# world atlas cube, where to buy?



## martijn_cube (Apr 23, 2008)

Does anyone know where to buy this world altlas cube, or at least the stickers. i know i can buy it via the link at a japanese shop. but i can't read japanese. so if anyone knows some other site, that would be great.
world atlas cube


----------



## martijn_cube (Apr 25, 2008)

mmm i think it will be difficult


----------



## immortalcube (Apr 27, 2008)

Google translation:
http://translate.google.com/transla...2/542002/638213/&langpair=ja|en&hl=en&ie=UTF8
Also this link has some places to buy it in English, but they seem to be from 2007, so idk if they'll work....
http://www.productwiki.com/world-atlas-rubik-s-cube/


----------



## martijn_cube (Apr 27, 2008)

if i click any of the links, i can't seem to find it. it's not even on amazon. t bad cubesmith doesn't have the stickers. this would be a real challange. the translation works good. but still i find it a bit dfficult to order form it.


----------



## immortalcube (Apr 27, 2008)

After doing a little more digging, I have managed to find.....well, almost nothing, actually.

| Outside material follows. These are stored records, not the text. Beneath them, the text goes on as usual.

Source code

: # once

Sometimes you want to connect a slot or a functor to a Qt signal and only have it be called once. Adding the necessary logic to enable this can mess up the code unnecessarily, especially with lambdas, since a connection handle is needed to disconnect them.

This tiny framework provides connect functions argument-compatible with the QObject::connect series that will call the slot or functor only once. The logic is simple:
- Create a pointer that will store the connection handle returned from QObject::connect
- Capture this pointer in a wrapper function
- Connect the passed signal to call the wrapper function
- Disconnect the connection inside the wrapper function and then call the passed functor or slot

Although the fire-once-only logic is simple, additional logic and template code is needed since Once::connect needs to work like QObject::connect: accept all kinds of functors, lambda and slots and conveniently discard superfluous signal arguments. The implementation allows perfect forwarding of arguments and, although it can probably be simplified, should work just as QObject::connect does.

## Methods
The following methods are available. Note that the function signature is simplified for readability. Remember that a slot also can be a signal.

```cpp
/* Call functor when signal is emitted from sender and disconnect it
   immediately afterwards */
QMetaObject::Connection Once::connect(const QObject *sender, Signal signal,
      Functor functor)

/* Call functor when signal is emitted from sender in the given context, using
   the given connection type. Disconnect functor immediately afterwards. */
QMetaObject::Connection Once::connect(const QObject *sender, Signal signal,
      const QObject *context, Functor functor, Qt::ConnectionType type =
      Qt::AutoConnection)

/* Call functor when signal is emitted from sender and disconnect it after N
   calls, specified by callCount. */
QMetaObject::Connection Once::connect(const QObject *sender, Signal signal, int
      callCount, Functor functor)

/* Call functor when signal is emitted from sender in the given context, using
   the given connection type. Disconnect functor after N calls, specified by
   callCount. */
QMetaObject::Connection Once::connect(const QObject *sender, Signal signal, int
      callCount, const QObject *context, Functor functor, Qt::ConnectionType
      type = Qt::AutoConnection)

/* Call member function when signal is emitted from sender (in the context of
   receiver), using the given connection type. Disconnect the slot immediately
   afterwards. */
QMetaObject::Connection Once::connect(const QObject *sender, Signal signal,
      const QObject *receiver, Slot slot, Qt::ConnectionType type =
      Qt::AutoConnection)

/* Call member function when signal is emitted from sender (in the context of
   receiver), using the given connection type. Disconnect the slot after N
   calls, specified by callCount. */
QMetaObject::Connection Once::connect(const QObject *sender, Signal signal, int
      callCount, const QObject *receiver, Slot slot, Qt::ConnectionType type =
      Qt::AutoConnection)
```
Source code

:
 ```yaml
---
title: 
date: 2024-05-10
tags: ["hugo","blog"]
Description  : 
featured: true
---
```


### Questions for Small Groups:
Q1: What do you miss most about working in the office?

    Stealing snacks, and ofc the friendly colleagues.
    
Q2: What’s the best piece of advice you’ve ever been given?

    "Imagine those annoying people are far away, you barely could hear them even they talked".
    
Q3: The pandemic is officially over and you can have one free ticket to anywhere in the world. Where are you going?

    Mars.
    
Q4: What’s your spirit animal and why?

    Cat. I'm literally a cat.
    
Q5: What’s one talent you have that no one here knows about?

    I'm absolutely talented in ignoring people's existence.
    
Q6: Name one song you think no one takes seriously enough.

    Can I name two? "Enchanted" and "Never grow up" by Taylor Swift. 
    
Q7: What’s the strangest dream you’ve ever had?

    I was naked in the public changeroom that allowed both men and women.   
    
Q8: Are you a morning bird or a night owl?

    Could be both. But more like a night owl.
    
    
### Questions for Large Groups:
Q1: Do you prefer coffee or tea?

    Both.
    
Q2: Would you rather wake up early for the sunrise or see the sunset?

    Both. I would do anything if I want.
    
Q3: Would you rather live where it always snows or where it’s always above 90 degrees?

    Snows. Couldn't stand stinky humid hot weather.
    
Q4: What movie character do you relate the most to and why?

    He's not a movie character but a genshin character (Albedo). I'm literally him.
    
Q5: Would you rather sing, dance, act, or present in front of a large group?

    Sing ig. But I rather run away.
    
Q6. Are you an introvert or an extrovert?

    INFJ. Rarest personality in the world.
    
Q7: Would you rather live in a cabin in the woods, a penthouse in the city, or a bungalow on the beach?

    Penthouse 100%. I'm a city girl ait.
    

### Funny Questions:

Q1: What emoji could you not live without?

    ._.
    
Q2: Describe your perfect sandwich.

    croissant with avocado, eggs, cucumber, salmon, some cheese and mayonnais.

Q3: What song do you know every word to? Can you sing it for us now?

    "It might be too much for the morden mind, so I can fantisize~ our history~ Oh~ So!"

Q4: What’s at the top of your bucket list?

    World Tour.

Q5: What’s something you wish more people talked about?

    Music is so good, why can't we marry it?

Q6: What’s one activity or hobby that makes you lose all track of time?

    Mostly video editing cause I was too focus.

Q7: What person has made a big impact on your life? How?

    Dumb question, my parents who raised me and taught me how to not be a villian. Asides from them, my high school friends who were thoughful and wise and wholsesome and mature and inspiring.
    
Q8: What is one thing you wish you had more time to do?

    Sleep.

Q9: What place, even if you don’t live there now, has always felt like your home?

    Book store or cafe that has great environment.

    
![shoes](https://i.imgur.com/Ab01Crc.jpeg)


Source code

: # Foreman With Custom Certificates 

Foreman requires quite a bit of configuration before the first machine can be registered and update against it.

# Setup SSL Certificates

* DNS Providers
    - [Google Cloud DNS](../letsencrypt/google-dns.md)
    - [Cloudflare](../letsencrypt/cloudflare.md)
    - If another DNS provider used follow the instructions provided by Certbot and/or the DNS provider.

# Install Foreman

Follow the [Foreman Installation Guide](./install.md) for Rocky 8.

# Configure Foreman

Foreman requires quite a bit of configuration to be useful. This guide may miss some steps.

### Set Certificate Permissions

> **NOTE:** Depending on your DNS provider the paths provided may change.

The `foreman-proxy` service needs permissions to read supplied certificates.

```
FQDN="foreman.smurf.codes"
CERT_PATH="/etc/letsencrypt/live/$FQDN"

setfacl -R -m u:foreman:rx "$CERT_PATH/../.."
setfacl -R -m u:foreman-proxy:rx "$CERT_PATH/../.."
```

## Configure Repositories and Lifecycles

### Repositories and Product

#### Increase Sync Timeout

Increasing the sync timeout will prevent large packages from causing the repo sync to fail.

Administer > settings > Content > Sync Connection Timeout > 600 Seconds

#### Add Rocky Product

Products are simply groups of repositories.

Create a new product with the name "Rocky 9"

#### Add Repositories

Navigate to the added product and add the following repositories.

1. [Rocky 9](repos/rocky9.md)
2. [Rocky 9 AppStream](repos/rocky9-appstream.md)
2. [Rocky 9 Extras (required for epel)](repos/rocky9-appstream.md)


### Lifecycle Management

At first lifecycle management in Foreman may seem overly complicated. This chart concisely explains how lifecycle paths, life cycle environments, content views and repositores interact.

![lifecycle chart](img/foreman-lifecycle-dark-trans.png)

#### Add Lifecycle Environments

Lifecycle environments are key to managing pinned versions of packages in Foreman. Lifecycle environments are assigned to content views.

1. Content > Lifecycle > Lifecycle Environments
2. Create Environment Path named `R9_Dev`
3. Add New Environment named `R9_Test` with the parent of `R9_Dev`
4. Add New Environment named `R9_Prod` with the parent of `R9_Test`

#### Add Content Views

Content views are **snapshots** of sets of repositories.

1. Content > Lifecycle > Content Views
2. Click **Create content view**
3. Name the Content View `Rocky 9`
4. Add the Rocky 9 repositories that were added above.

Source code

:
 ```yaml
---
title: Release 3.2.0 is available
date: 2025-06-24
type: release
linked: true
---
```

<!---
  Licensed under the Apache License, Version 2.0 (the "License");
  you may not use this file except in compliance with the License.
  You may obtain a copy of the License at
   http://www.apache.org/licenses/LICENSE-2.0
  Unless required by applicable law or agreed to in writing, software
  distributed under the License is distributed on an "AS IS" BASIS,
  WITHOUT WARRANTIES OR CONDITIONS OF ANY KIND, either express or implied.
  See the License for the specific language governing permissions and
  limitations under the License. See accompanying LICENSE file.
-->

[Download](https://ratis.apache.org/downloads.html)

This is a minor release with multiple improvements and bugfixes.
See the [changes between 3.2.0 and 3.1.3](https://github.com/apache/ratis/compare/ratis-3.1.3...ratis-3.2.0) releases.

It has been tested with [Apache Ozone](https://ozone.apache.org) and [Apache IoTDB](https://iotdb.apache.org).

It appears to have come out January 2007, but other than that one Japanese site, it doesn't look like there's any place you could order it from, or anyone you could buy one from, anywhere.... sorry.... My only advice would be to post on other cubing forums or things like www.metafilter.com .


----------



## martijn_cube (Apr 27, 2008)

well thanks for searching though. i've posted it on cube4you forum. maybe the shop owner can find it somewhere.


----------



## immortalcube (May 6, 2008)

how're these? ran across them looking for a new cube:
http://www.puzl.co.uk/earth-cube-p-79.html
http://www.puzl.co.uk/globe-cube-p-48.html


----------



## martijn_cube (May 6, 2008)

edit: i now see that the cube from your first link uses the same picture as the example i gave. so the could be a nice cube 

i already have the stickers of the second one. but the quality isn't very high. i mean the shapes of the world parts. and i think the first one is pretty much the same. but true another forum i got this link.
world cube
and u can use these 'photos' with rubik's blank stickers. and print the pattern on it. that would give you something like this:





or this:




the stickers have the PET quality, so there not for speedcubing. but you can create nice cubes. so i think this is the best solution. the pictures of the world are very detailed on that site, so thats more fun.


----------



## immortalcube (May 6, 2008)

yeah  . Where'd you get the blank stickers?


----------



## martijn_cube (May 7, 2008)

rubiks.com


----------



## immortalcube (May 8, 2008)

wish i'd known about that before I made my own custom stickers


----------



## pete (May 8, 2008)

martijn_cube said:


> Does anyone know where to buy this world altlas cube, or at least the stickers. i know i can buy it via the link at a japanese shop. but i can't read japanese. so if anyone knows some other site, that would be great.
> world atlas cube




I have the Earth Cube from puzl.co.uk :
http://www.puzl.co.uk/earth-cube-p-79.html

the colour of the cube is Aqua/Cyan.
I suspect it's made of that same soft plastic like the chinese DIY pink cubes,
very smooth.


----------



## martijn_cube (May 8, 2008)

are the stickers any good?

i think i will buy the earth and the pouchmann cube.


----------



## pete (May 9, 2008)

it seems the stickers are of reasonable quality.
I had the cube for a short while so it's hard to tell, but none of the
stickers are coming off or being chipped so far (but then again, I'm trying
not to be as rough with this cube).


----------



## martijn_cube (May 10, 2008)

ok thanks. it will be for enjoying the puzzle. so slow solving


----------